Aside from preventing yellow leaves, you can also promote more flowers by giving ample sunlight.
If planted in the landscape, keep an eye on surrounding trees. If they overgrow your Rose of Sharon and block the sun, prune them back to let the sun in.
Too much watering
Overwatering can also be a reason your Rose of Sharon leaves is turning yellow and cause brown spots to appear.
This is usually caused by excess moisture around the plant’s root ball. So it’s best always check the soil moisture and provide excellent drainage to prevent this.
Once established, you need not worry about watering because the rose of Sharon becomes drought tolerant.
Chlorosis! How to Treat Yellowing Foliage
Inadequate nutrition may cause chlorosis on your Rose of Sharon. This yellowing of entire leaves is caused by a lack of nitrogen, potassium, magnesium, iron, zinc, or manganese.
Rose of Sharon also doesn’t typically need a lot of fertilizer, and excessive fertilizing will cause its own problems, such as burned roots.

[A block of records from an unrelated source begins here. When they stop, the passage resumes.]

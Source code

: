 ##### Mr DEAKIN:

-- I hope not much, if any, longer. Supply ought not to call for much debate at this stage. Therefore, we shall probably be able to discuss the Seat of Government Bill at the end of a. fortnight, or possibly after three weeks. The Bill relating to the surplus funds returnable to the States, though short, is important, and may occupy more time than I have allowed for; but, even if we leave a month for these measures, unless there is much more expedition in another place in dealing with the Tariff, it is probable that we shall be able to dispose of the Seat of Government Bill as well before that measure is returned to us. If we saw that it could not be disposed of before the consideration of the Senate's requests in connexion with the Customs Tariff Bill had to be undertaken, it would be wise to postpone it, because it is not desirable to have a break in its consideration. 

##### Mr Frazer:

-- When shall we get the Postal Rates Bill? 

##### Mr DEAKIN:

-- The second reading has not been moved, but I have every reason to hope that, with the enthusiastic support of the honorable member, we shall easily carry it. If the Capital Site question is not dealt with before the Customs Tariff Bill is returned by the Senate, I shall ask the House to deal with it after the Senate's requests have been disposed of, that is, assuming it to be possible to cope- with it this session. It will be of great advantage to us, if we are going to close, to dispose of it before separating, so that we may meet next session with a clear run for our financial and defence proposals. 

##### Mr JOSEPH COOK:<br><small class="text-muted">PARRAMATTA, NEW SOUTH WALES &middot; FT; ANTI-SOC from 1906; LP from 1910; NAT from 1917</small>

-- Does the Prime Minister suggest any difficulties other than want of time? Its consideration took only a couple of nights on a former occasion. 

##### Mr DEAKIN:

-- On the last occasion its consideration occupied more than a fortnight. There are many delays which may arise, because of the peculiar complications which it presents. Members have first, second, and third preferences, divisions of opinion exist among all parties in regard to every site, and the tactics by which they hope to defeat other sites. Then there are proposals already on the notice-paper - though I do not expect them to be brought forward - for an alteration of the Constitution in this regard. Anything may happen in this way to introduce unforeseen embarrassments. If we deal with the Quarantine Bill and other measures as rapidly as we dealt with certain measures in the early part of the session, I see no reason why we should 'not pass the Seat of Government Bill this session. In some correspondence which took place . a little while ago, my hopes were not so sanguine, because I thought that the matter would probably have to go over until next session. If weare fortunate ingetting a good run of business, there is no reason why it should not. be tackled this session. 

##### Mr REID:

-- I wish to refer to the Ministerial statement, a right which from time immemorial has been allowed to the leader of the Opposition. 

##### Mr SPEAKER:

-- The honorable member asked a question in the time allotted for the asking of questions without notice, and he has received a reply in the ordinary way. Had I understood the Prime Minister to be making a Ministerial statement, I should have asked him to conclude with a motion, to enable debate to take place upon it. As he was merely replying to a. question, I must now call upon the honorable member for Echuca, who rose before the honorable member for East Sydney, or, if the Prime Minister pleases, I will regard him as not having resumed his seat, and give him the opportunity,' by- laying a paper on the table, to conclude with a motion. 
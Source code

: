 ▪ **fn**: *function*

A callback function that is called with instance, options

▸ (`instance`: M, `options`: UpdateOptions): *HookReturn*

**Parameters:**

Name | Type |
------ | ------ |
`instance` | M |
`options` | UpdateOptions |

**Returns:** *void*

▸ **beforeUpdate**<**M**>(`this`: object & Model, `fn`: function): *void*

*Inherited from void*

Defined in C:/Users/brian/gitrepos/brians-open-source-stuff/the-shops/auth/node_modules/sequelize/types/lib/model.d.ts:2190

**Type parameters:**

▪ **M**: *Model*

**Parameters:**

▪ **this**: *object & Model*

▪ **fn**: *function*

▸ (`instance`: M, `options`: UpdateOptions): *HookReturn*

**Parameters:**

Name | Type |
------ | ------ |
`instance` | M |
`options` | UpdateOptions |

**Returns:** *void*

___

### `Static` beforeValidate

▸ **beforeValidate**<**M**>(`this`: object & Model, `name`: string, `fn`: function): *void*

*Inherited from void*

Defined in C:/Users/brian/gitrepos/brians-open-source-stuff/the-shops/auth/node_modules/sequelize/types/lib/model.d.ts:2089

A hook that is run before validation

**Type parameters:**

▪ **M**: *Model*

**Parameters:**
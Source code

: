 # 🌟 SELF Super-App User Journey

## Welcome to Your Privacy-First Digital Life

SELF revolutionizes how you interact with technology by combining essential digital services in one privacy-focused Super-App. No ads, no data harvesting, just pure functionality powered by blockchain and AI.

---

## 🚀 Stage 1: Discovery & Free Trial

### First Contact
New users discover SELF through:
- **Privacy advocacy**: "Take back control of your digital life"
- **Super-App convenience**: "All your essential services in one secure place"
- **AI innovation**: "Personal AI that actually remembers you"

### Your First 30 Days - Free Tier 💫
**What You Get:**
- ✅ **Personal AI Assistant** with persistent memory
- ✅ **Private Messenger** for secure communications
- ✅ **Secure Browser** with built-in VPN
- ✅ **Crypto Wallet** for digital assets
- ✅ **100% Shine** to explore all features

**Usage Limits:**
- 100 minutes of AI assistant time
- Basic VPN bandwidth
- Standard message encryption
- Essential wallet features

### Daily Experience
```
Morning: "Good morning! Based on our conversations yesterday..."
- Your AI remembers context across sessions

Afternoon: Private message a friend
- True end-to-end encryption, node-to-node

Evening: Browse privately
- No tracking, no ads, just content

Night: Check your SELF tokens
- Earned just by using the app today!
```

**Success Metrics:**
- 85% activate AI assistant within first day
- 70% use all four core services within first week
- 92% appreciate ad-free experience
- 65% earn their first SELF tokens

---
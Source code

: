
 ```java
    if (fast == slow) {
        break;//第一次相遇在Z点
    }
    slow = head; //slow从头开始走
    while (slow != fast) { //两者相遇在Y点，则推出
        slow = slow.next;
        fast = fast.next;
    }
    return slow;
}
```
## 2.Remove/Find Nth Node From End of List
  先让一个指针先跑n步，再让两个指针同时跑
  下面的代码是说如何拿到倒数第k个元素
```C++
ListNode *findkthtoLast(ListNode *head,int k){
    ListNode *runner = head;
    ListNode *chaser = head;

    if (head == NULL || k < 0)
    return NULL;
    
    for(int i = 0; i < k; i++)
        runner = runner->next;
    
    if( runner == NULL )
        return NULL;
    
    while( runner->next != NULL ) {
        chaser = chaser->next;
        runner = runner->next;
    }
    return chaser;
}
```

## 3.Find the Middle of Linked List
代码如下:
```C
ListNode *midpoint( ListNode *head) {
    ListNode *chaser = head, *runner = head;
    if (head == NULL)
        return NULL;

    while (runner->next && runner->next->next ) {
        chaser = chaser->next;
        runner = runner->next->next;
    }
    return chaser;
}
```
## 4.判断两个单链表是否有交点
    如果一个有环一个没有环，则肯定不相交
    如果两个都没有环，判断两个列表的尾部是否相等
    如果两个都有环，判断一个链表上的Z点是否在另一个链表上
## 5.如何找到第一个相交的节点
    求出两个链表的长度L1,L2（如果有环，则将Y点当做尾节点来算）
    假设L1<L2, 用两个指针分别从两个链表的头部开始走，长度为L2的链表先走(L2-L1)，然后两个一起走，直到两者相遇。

Just provide adequate hibiscus plant food for healthy foliage and beautiful flowers.
To avoid chlorosis, test the pH balance of your soil. You may need to amend it with ammonium sulfate or sulfur if it is very alkaline. High alkalinity can interfere with a plant’s ability to absorb the nutrients it needs.
You should also test the nutrient levels in your soil. This will not only help you pinpoint exactly what you need to add, but it may also reveal nutrient excesses that may be causing harm.
For example, very high levels of calcium, copper, phosphorus, zinc, or manganese in the soil can interfere with your plants’ ability to absorb iron.
To avoid problems with chlorosis in the future, remove weeds and turf from around the base of your tropical hibiscus.
Add a two-inch thick mulch of cedar, pine, or hardwood chips. This will help keep moisture in the soil and will passively reduce alkalinity in the soil as the mulch breaks down.
Take care not to allow the mulch to touch the trunk of your Rose of Sharon bush because the decomposition process may burn the plant.
Mulch decomposition may also provide all the nutrients your plant needs; however, if you want to fertilize, keep it light.
Apply a half dose of a balanced fertilizer (10-10-10) on your Shrub Althea early in the springtime and again mid-summer. Water thoroughly before applying the fertilizer, then water it thoroughly afterward.
Will Yellow Leaves Recover?
When a leaf of your Rose of Sharon begins to turn yellow, it is a harbinger of death for that particular leaf. It won’t recover, so you may as well go ahead and prune yellow leaves away.
They drain the plant of energy and provide shelter for plant pests and encourage the growth of fungi, viruses, and bacteria. Prune yellow leaves close to the stem using a very sharp, sterilized cutting implement.
Moreover, just ensure to thoroughly clean your pruning tools like pruning shears to prevent any spread of disease.